↓
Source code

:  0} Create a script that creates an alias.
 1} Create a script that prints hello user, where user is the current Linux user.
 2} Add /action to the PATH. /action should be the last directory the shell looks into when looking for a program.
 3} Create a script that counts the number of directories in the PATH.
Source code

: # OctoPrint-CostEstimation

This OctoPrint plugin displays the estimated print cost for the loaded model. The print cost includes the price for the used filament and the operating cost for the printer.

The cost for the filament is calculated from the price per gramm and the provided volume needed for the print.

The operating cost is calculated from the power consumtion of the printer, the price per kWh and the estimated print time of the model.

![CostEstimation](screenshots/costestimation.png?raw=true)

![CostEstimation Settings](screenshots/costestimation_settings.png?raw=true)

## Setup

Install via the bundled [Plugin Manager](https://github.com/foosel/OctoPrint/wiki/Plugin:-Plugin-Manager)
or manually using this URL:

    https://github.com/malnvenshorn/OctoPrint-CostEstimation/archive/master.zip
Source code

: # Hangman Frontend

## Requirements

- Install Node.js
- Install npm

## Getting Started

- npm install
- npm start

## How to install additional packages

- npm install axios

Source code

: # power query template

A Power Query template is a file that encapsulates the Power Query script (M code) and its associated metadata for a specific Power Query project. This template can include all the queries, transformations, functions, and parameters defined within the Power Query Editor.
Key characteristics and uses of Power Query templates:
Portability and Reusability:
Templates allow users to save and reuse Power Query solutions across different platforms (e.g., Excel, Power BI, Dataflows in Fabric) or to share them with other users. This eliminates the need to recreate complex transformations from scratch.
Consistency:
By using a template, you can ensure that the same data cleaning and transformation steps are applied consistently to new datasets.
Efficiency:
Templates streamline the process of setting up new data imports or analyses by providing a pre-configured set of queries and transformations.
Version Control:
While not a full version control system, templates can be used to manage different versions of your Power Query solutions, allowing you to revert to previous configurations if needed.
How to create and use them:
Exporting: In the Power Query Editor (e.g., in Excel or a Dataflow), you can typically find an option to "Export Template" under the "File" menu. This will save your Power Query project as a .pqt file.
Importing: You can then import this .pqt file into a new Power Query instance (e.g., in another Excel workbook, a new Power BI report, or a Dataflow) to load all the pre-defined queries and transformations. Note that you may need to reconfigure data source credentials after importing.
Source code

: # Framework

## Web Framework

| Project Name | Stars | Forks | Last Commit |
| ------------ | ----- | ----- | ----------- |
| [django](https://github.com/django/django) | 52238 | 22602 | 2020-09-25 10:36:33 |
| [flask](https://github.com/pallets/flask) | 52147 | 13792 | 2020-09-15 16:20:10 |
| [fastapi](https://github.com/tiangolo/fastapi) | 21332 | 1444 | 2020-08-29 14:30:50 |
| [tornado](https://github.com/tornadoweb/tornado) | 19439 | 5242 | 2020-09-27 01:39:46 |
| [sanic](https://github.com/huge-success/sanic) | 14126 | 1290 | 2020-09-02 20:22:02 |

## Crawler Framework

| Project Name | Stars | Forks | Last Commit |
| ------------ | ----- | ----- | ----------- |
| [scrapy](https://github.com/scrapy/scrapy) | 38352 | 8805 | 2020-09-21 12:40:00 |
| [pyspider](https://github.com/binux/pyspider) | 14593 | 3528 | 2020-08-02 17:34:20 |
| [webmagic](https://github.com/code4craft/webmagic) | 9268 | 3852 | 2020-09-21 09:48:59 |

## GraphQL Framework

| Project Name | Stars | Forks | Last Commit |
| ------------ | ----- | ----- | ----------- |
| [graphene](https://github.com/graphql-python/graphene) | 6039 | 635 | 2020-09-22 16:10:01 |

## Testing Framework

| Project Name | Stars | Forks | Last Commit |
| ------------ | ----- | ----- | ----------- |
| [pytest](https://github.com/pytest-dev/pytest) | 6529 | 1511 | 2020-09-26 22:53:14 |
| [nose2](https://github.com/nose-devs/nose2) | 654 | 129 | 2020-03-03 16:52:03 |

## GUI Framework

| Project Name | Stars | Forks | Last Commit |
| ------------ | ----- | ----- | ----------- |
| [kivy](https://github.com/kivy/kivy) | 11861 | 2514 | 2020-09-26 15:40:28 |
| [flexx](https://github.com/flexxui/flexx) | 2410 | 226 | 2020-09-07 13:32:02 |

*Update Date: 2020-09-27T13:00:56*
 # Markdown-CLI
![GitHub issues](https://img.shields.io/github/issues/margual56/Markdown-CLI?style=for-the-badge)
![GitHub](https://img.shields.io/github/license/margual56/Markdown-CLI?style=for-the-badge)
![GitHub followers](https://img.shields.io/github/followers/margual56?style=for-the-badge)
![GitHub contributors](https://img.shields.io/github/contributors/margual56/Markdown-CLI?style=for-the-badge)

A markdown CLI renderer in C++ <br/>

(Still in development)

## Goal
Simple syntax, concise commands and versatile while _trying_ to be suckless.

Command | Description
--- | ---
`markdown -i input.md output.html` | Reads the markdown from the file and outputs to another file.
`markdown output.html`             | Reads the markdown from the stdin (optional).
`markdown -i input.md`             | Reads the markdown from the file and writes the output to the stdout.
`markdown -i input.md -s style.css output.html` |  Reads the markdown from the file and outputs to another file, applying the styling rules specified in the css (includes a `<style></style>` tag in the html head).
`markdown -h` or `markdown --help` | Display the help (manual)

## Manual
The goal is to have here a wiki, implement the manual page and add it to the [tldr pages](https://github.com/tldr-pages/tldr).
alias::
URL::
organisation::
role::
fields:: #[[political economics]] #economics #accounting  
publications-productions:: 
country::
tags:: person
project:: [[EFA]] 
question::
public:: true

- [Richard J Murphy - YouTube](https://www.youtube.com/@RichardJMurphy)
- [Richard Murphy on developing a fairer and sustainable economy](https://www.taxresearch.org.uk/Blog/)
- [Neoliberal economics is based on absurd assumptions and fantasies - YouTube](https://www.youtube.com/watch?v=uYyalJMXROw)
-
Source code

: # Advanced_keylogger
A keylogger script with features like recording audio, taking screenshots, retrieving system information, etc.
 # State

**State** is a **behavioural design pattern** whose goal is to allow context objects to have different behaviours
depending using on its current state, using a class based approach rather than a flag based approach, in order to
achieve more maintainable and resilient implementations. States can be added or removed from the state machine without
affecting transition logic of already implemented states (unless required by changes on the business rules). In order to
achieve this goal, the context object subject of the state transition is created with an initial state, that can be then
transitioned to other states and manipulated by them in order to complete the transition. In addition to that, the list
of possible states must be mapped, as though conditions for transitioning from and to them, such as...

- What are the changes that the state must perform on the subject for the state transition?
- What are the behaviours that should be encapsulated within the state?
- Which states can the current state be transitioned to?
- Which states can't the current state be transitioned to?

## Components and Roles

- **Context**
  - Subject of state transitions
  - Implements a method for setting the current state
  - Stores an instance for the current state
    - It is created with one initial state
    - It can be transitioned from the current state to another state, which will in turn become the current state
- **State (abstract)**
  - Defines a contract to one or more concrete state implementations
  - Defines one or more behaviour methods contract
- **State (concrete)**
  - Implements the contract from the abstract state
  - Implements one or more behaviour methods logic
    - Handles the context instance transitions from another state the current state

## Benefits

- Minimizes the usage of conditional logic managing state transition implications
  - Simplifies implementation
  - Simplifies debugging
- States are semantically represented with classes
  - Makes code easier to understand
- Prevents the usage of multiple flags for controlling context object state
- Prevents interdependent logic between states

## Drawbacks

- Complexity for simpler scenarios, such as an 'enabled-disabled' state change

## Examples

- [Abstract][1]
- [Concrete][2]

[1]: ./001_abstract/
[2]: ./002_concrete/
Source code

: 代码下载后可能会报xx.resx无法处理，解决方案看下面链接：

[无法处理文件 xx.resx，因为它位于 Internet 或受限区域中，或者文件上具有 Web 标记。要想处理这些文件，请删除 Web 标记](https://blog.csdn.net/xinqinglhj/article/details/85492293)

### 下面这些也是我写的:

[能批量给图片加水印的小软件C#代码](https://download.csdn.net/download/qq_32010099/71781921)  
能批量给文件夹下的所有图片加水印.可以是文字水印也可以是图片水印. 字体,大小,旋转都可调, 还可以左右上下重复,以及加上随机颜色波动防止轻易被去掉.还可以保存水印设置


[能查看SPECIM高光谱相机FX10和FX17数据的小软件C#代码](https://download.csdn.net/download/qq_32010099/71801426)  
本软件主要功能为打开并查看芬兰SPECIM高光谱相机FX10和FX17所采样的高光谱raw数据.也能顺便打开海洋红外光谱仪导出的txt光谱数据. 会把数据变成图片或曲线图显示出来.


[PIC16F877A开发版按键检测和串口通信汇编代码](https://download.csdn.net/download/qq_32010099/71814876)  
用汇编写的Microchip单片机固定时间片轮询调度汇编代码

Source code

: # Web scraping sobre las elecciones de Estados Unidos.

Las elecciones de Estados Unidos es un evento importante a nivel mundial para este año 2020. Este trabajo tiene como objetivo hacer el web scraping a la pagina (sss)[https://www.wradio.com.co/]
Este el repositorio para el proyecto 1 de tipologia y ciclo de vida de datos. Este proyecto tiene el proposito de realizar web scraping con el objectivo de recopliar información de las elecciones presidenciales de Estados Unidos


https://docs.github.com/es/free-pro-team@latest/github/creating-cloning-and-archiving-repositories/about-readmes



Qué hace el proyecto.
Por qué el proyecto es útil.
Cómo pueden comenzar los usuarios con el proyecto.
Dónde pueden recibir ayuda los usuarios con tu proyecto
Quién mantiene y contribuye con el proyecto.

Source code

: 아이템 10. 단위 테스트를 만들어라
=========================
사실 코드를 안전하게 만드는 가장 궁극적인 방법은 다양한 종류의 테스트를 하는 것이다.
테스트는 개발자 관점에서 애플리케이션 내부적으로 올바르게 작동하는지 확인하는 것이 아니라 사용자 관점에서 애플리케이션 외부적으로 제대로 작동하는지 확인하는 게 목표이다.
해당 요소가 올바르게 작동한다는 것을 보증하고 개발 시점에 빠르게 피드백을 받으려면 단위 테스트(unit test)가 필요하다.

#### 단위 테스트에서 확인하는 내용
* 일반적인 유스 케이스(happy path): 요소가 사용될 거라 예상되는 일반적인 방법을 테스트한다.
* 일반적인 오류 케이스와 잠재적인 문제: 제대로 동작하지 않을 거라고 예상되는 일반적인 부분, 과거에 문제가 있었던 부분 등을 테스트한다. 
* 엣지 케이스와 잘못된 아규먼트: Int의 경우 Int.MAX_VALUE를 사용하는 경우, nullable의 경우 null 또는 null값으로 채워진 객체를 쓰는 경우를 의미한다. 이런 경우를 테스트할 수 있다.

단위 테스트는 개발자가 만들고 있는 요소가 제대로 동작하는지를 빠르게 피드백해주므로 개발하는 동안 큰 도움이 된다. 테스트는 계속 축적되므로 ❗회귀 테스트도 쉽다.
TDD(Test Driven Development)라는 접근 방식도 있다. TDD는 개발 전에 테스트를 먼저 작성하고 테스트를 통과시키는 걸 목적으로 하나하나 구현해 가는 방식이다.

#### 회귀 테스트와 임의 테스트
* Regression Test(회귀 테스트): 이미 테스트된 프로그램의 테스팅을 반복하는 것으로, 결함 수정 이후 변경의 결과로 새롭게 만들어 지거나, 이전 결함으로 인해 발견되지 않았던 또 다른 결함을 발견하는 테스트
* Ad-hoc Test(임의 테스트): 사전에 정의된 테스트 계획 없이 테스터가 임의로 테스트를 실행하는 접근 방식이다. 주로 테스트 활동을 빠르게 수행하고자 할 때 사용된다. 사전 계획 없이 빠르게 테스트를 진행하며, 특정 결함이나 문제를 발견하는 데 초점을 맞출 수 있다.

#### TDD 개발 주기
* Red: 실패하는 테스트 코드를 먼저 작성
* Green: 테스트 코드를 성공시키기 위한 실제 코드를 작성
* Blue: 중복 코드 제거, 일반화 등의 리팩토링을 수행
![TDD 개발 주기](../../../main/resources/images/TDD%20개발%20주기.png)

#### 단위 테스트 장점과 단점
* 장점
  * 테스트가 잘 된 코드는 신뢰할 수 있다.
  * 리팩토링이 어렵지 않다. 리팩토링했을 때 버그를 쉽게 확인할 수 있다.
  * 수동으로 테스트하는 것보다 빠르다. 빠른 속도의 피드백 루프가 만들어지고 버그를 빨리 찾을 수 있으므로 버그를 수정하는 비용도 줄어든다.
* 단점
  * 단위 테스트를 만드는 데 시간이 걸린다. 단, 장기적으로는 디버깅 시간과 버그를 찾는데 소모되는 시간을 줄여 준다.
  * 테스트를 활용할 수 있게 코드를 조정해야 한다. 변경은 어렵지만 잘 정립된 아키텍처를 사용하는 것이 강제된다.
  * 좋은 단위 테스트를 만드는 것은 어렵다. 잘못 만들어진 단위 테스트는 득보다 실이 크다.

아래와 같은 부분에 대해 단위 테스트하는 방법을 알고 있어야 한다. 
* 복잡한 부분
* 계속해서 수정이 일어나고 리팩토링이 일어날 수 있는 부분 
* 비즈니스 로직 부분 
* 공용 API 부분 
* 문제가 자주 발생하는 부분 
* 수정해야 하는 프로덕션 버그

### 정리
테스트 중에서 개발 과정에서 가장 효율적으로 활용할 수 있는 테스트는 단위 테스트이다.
↑
Throughout the records above, find the lines in which the word "will" appears and return them.

Exporting: In the Power Query Editor (e.g., in Excel or a Dataflow), you can typically find an option to "Export Template" under the "File" menu. This will save your Power Query project as a .pqt file.
    - It can be transitioned from the current state to another state, which will in turn become the current state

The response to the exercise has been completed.